*Supplied data*.
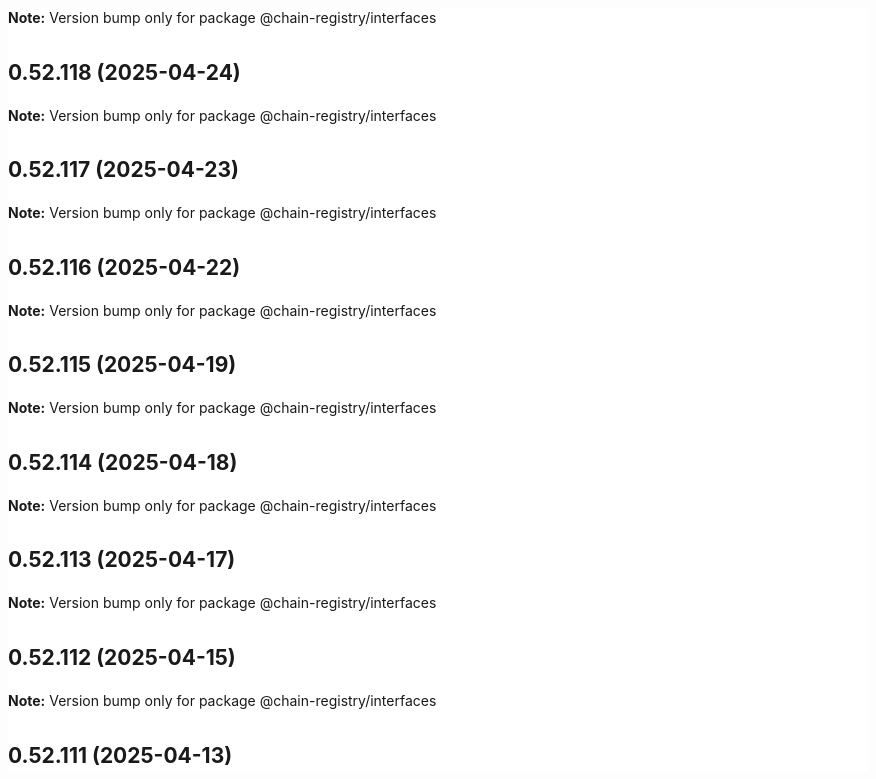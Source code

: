 **Note:** Version bump only for package @chain-registry/interfaces





## 0.52.118 (2025-04-24)

**Note:** Version bump only for package @chain-registry/interfaces





## 0.52.117 (2025-04-23)

**Note:** Version bump only for package @chain-registry/interfaces





## 0.52.116 (2025-04-22)

**Note:** Version bump only for package @chain-registry/interfaces





## 0.52.115 (2025-04-19)

**Note:** Version bump only for package @chain-registry/interfaces





## 0.52.114 (2025-04-18)

**Note:** Version bump only for package @chain-registry/interfaces





## 0.52.113 (2025-04-17)

**Note:** Version bump only for package @chain-registry/interfaces





## 0.52.112 (2025-04-15)

**Note:** Version bump only for package @chain-registry/interfaces





## 0.52.111 (2025-04-13)
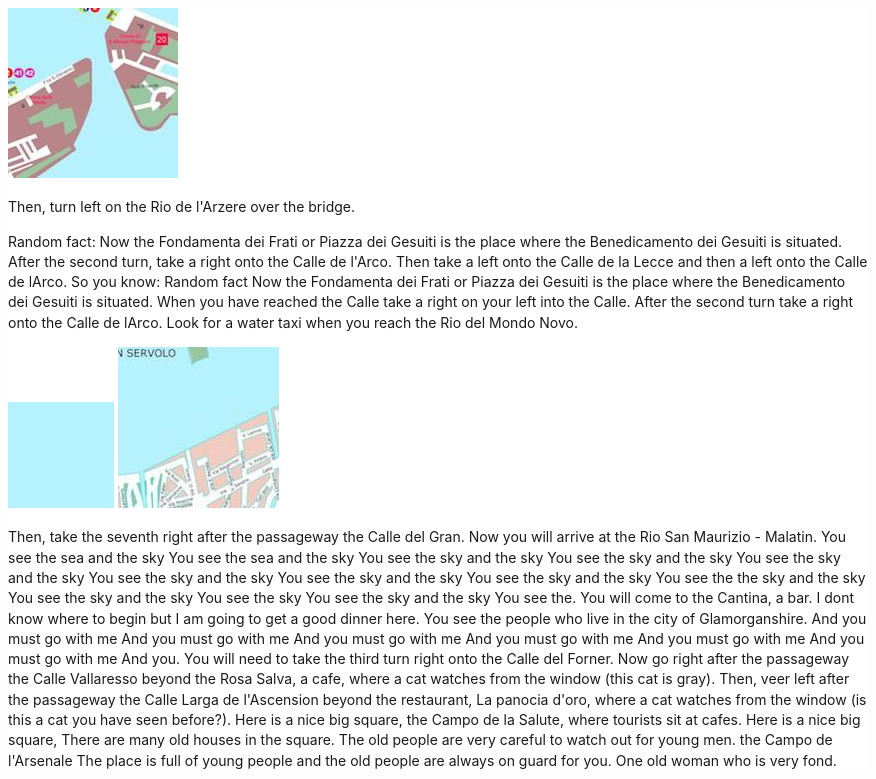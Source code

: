 <img src='images/image_51.jpg'>

Then, turn left on the Rio de l'Arzere over the bridge.

Random fact:      Now the Fondamenta dei Frati or Piazza dei Gesuiti is the place where the Benedicamento dei Gesuiti is situated.
After the second turn, take a right onto the Calle de l'Arco.
Then take a left onto the Calle de la Lecce and then a left onto the Calle de lArco. 
So you know: Random fact      Now the Fondamenta dei Frati or Piazza dei Gesuiti is the place where the Benedicamento dei Gesuiti is situated. When you have reached the Calle take a right on your left into the Calle. After the second turn take a right onto the Calle de lArco.
Look for a water taxi when you reach the Rio del Mondo Novo.

<img src='images/image_52.jpg'>


<img src='images/image_53.jpg'>

Then, take the seventh right after the passageway the Calle del Gran.
Now you will arrive at the Rio San Maurizio - Malatin. You see  the sea and the sky You see the sea and the sky You see the sky and the sky You see the sky and the sky You see the sky and the sky You see the sky and the sky You see the sky and the sky You see the sky and the sky You see the the sky and the sky You see the sky and the sky You see the sky You see the sky and the sky You see the.
You will come to the Cantina, a bar. I dont know where to begin but I am going to get a good dinner here. You see  the people who live in the city of Glamorganshire. And you must go with me  And you must go with me  And you must go with me  And you must go with me  And you must go with me  And you must go with me  And you.
You will need to take the third turn right onto the Calle del Forner.
Now go right after the passageway the Calle Vallaresso beyond the Rosa Salva, a cafe, where a cat watches from the window (this cat is gray).
Then, veer left after the passageway the Calle Larga de l'Ascension beyond the restaurant, La panocia d'oro, where a cat watches from the window (is this a cat you have seen before?).
Here is a nice big square, the Campo de la Salute, where tourists sit at cafes.
Here is a nice big square, There are many old houses in the square. The old people are very careful to watch out for young men. the Campo de l'Arsenale  The place is full of young people and the old people are always on guard for you. One old woman who is very fond.
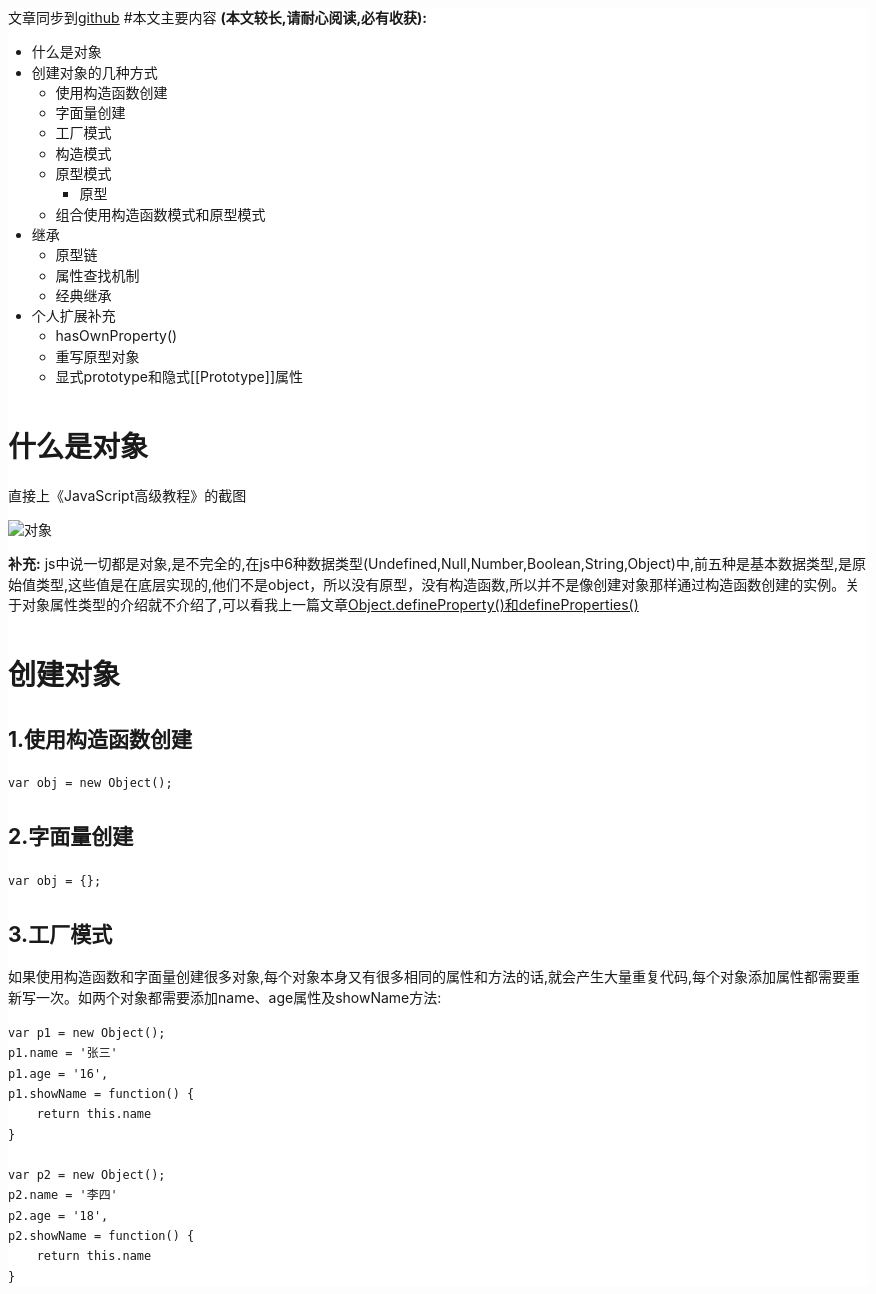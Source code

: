文章同步到[github](https://github.com/sunzhaoye/blog/issues/10)
#本文主要内容
**(本文较长,请耐心阅读,必有收获):**

* 什么是对象
* 创建对象的几种方式
    * 使用构造函数创建
    * 字面量创建
    * 工厂模式
    * 构造模式
    * 原型模式
        * 原型
    * 组合使用构造函数模式和原型模式
* 继承
    * 原型链
    * 属性查找机制
    * 经典继承
* 个人扩展补充
    * hasOwnProperty()
    * 重写原型对象
    * 显式prototype和隐式[[Prototype]]属性

# 什么是对象

直接上《JavaScript高级教程》的截图

![对象](http://ovqwwz784.bkt.clouddn.com/%E5%B1%8F%E5%B9%95%E5%BF%AB%E7%85%A7%202017-09-23%20%E4%B8%8A%E5%8D%8810.03.29.png)

**补充:**
js中说一切都是对象,是不完全的,在js中6种数据类型(Undefined,Null,Number,Boolean,String,Object)中,前五种是基本数据类型,是原始值类型,这些值是在底层实现的,他们不是object，所以没有原型，没有构造函数,所以并不是像创建对象那样通过构造函数创建的实例。关于对象属性类型的介绍就不介绍了,可以看我上一篇文章[Object.defineProperty()和defineProperties()](https://segmentfault.com/a/1190000011294519)

# 创建对象

## 1.使用构造函数创建
```
var obj = new Object();
```
## 2.字面量创建
```
var obj = {};
```
## 3.工厂模式

如果使用构造函数和字面量创建很多对象,每个对象本身又有很多相同的属性和方法的话,就会产生大量重复代码,每个对象添加属性都需要重新写一次。如两个对象都需要添加name、age属性及showName方法:
```
var p1 = new Object();
p1.name = '张三'
p1.age = '16',
p1.showName = function() {
    return this.name
}

var p2 = new Object();
p2.name = '李四'
p2.age = '18',
p2.showName = function() {
    return this.name
}
```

*Task statement*.
Return the material line for line, from its beginning to the line that contains "Then, take the", with the pictures left out.

*Task response*.
Source code

: **Note:** Version bump only for package @chain-registry/interfaces





## 0.52.118 (2025-04-24)

**Note:** Version bump only for package @chain-registry/interfaces





## 0.52.117 (2025-04-23)

**Note:** Version bump only for package @chain-registry/interfaces





## 0.52.116 (2025-04-22)

**Note:** Version bump only for package @chain-registry/interfaces





## 0.52.115 (2025-04-19)

**Note:** Version bump only for package @chain-registry/interfaces





## 0.52.114 (2025-04-18)

**Note:** Version bump only for package @chain-registry/interfaces





## 0.52.113 (2025-04-17)

**Note:** Version bump only for package @chain-registry/interfaces





## 0.52.112 (2025-04-15)

**Note:** Version bump only for package @chain-registry/interfaces





## 0.52.111 (2025-04-13)
Source code

: <img src='images/image_51.jpg'>

Then, turn left on the Rio de l'Arzere over the bridge.

Random fact:      Now the Fondamenta dei Frati or Piazza dei Gesuiti is the place where the Benedicamento dei Gesuiti is situated.
After the second turn, take a right onto the Calle de l'Arco.
Then take a left onto the Calle de la Lecce and then a left onto the Calle de lArco. 
So you know: Random fact      Now the Fondamenta dei Frati or Piazza dei Gesuiti is the place where the Benedicamento dei Gesuiti is situated. When you have reached the Calle take a right on your left into the Calle. After the second turn take a right onto the Calle de lArco.
Look for a water taxi when you reach the Rio del Mondo Novo.

<img src='images/image_52.jpg'>


<img src='images/image_53.jpg'>

Then, take the seventh right after the passageway the Calle del Gran.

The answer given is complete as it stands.